With the pictures left out, output the records below exactly.
__________________________________________________
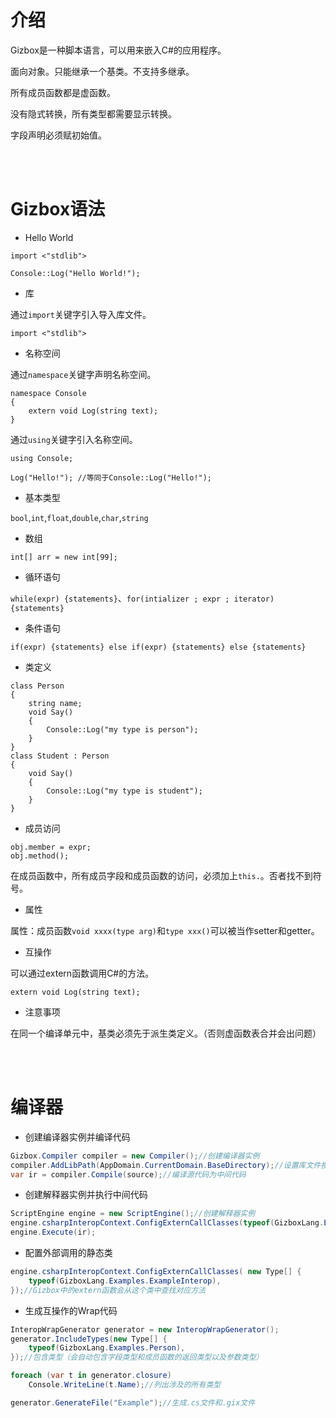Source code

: ﻿# 介绍      

Gizbox是一种脚本语言，可以用来嵌入C#的应用程序。    

面向对象。只能继承一个基类。不支持多继承。    

所有成员函数都是虚函数。    

没有隐式转换，所有类型都需要显示转换。    

字段声明必须赋初始值。    

<br />
<br />

# Gizbox语法    

- Hello World    

```Gizbox  
import <"stdlib">

Console::Log("Hello World!");
```  

- 库    

通过`import`关键字引入导入库文件。    

```Gizbox  
import <"stdlib">
```

- 名称空间    

通过`namespace`关键字声明名称空间。    

```  
namespace Console
{
    extern void Log(string text);
}
```

通过`using`关键字引入名称空间。    

```Gizbox  
using Console;

Log("Hello!"); //等同于Console::Log("Hello!");
```  

- 基本类型    

`bool`,`int`,`float`,`double`,`char`,`string`    

- 数组    

`int[] arr = new int[99];`    


- 循环语句  

`while(expr) {statements}`、`for(intializer ; expr ; iterator) {statements}`  


- 条件语句

`if(expr) {statements} else if(expr) {statements} else {statements}`    


- 类定义    

```Gizbox
class Person
{
    string name;
    void Say()
    {
        Console::Log("my type is person");
    }
}
class Student : Person
{
    void Say()
    {
        Console::Log("my type is student");
    }
} 
```  

- 成员访问    

`obj.member = expr;`  
`obj.method();`  

在成员函数中，所有成员字段和成员函数的访问，必须加上`this.`。否者找不到符号。    


- 属性    

属性：成员函数`void xxxx(type arg)`和`type xxx()`可以被当作setter和getter。    


- 互操作    

可以通过extern函数调用C#的方法。    

```Gizbox  
extern void Log(string text);
```

- 注意事项    

在同一个编译单元中，基类必须先于派生类定义。（否则虚函数表合并会出问题）    




<br />
<br />

# 编译器    

- 创建编译器实例并编译代码      

```C#  
Gizbox.Compiler compiler = new Compiler();//创建编译器实例  
compiler.AddLibPath(AppDomain.CurrentDomain.BaseDirectory);//设置库文件搜索路径  
var ir = compiler.Compile(source);//编译源代码为中间代码  
```    

- 创建解释器实例并执行中间代码    

```C#
ScriptEngine engine = new ScriptEngine();//创建解释器实例  
engine.csharpInteropContext.ConfigExternCallClasses(typeof(GizboxLang.Examples.ExampleInterop));//
engine.Execute(ir);
```  


- 配置外部调用的静态类          

```C#  
engine.csharpInteropContext.ConfigExternCallClasses( new Type[] {
    typeof(GizboxLang.Examples.ExampleInterop),
});//Gizbox中的extern函数会从这个类中查找对应方法    
```  


- 生成互操作的Wrap代码    

```C#  
InteropWrapGenerator generator = new InteropWrapGenerator();
generator.IncludeTypes(new Type[] { 
    typeof(GizboxLang.Examples.Person),
});//包含类型（会自动包含字段类型和成员函数的返回类型以及参数类型）  

foreach (var t in generator.closure)
    Console.WriteLine(t.Name);//列出涉及的所有类型  

generator.GenerateFile("Example");//生成.cs文件和.gix文件    
```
__________________________________________________
## Your solution
Source code

: ﻿# 介绍      

Gizbox是一种脚本语言，可以用来嵌入C#的应用程序。    

面向对象。只能继承一个基类。不支持多继承。    

所有成员函数都是虚函数。    

没有隐式转换，所有类型都需要显示转换。    

字段声明必须赋初始值。    

<br />
<br />

# Gizbox语法    

- Hello World    

```Gizbox  
import <"stdlib">

Console::Log("Hello World!");
```  

- 库    

通过`import`关键字引入导入库文件。    

```Gizbox  
import <"stdlib">
```

- 名称空间    

通过`namespace`关键字声明名称空间。    

```  
namespace Console
{
    extern void Log(string text);
}
```

通过`using`关键字引入名称空间。    

```Gizbox  
using Console;

Log("Hello!"); //等同于Console::Log("Hello!");
```  

- 基本类型    

`bool`,`int`,`float`,`double`,`char`,`string`    

- 数组    

`int[] arr = new int[99];`    


- 循环语句  

`while(expr) {statements}`、`for(intializer ; expr ; iterator) {statements}`  


- 条件语句

`if(expr) {statements} else if(expr) {statements} else {statements}`    


- 类定义    

```Gizbox
class Person
{
    string name;
    void Say()
    {
        Console::Log("my type is person");
    }
}
class Student : Person
{
    void Say()
    {
        Console::Log("my type is student");
    }
} 
```  

- 成员访问    

`obj.member = expr;`  
`obj.method();`  

在成员函数中，所有成员字段和成员函数的访问，必须加上`this.`。否者找不到符号。    


- 属性    

属性：成员函数`void xxxx(type arg)`和`type xxx()`可以被当作setter和getter。    


- 互操作    

可以通过extern函数调用C#的方法。    

```Gizbox  
extern void Log(string text);
```

- 注意事项    

在同一个编译单元中，基类必须先于派生类定义。（否则虚函数表合并会出问题）    




<br />
<br />

# 编译器    

- 创建编译器实例并编译代码      

```C#  
Gizbox.Compiler compiler = new Compiler();//创建编译器实例  
compiler.AddLibPath(AppDomain.CurrentDomain.BaseDirectory);//设置库文件搜索路径  
var ir = compiler.Compile(source);//编译源代码为中间代码  
```    

- 创建解释器实例并执行中间代码    

```C#
ScriptEngine engine = new ScriptEngine();//创建解释器实例  
engine.csharpInteropContext.ConfigExternCallClasses(typeof(GizboxLang.Examples.ExampleInterop));//
engine.Execute(ir);
```  


- 配置外部调用的静态类          

```C#  
engine.csharpInteropContext.ConfigExternCallClasses( new Type[] {
    typeof(GizboxLang.Examples.ExampleInterop),
});//Gizbox中的extern函数会从这个类中查找对应方法    
```  


- 生成互操作的Wrap代码    

```C#  
InteropWrapGenerator generator = new InteropWrapGenerator();
generator.IncludeTypes(new Type[] { 
    typeof(GizboxLang.Examples.Person),
});//包含类型（会自动包含字段类型和成员函数的返回类型以及参数类型）  

foreach (var t in generator.closure)
    Console.WriteLine(t.Name);//列出涉及的所有类型  

generator.GenerateFile("Example");//生成.cs文件和.gix文件    
```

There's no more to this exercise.